- _Problem_: Take the lines below beginning at the line that has "- [TargetStatusType](./literals.md#targetstatustype)" and stopping after the line that has "## Typed dictionaries", and print them exactly as they are, with no other lines.

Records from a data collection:
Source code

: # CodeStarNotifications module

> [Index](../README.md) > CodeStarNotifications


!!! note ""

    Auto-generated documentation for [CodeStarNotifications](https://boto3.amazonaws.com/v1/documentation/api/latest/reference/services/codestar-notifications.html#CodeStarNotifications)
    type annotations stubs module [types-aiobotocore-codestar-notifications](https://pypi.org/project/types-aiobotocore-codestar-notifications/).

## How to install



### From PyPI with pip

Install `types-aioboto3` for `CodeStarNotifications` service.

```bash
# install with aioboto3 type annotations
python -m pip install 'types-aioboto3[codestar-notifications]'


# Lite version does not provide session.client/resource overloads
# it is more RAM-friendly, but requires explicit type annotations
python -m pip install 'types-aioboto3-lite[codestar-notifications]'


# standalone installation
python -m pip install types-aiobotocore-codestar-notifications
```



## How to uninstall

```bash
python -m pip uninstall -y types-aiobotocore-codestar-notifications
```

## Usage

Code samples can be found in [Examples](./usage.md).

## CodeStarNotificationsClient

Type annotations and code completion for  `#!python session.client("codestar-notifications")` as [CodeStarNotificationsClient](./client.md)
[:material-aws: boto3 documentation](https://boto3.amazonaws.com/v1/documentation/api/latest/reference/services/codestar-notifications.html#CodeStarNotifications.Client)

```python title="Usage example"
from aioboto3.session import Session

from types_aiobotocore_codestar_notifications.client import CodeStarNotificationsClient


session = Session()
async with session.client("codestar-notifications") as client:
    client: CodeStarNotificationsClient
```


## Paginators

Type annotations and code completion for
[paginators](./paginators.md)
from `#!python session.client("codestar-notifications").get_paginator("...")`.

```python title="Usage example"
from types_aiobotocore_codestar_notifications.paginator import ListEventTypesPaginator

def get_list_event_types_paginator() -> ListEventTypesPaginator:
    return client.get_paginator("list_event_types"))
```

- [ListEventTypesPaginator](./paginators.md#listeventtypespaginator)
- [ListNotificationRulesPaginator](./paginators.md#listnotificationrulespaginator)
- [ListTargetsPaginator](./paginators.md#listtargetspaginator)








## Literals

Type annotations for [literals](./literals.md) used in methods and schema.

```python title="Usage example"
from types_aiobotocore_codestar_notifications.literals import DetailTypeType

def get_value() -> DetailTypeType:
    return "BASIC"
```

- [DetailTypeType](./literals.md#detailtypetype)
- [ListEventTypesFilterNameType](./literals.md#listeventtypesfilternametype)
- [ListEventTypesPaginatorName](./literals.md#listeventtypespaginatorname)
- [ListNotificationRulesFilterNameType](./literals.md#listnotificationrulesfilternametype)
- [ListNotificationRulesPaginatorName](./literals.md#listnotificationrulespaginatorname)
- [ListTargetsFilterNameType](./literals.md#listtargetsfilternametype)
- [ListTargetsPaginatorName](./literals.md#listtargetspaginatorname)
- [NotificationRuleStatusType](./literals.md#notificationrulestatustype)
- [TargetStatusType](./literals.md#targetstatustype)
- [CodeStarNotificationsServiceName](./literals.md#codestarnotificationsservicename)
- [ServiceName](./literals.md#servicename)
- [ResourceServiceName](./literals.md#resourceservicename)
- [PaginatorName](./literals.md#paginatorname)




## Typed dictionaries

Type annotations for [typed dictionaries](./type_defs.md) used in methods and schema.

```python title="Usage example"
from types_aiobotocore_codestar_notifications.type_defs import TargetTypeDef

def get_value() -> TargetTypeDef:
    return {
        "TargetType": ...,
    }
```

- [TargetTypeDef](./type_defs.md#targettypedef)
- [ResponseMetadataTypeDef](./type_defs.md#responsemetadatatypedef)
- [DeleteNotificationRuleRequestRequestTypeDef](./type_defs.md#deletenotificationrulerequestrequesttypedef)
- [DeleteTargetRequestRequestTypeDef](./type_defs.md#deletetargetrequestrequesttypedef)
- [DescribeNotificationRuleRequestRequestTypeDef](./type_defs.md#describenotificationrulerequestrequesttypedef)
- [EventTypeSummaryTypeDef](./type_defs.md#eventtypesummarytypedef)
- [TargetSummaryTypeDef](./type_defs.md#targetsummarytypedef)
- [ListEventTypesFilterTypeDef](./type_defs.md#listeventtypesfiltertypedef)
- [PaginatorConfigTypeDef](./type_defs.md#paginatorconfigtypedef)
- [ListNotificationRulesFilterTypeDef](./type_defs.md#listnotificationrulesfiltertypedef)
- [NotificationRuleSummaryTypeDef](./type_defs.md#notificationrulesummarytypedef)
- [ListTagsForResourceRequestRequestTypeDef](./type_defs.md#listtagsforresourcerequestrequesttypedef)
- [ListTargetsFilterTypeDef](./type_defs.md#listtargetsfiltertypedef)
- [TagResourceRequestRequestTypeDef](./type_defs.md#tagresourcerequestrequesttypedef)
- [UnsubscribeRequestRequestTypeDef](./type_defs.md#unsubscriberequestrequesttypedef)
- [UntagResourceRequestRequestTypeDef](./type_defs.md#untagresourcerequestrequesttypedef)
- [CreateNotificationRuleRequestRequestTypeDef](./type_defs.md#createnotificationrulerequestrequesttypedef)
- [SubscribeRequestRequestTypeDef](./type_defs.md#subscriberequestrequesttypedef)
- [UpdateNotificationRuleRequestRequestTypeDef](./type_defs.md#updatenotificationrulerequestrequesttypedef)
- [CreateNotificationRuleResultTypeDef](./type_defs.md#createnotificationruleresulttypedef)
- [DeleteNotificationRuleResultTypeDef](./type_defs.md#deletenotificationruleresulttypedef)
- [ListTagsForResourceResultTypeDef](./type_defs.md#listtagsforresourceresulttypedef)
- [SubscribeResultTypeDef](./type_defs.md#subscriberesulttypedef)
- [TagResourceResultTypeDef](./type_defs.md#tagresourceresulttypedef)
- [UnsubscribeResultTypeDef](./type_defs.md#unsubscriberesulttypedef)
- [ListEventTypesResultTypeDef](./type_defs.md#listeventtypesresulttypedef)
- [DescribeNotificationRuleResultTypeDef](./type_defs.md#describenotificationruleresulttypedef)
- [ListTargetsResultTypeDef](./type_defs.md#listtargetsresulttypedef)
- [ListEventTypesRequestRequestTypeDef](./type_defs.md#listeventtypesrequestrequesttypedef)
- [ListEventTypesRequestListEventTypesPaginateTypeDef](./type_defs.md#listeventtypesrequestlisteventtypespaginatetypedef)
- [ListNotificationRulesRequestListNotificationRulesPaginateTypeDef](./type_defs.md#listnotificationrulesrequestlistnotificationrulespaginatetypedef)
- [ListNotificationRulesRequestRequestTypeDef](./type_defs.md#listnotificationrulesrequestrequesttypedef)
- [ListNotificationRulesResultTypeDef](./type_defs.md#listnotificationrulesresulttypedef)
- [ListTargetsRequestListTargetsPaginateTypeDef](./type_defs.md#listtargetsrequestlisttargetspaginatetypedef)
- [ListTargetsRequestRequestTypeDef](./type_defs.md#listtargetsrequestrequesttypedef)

- _Solution to the problem_:
- [TargetStatusType](./literals.md#targetstatustype)
- [CodeStarNotificationsServiceName](./literals.md#codestarnotificationsservicename)
- [ServiceName](./literals.md#servicename)
- [ResourceServiceName](./literals.md#resourceservicename)
- [PaginatorName](./literals.md#paginatorname)




## Typed dictionaries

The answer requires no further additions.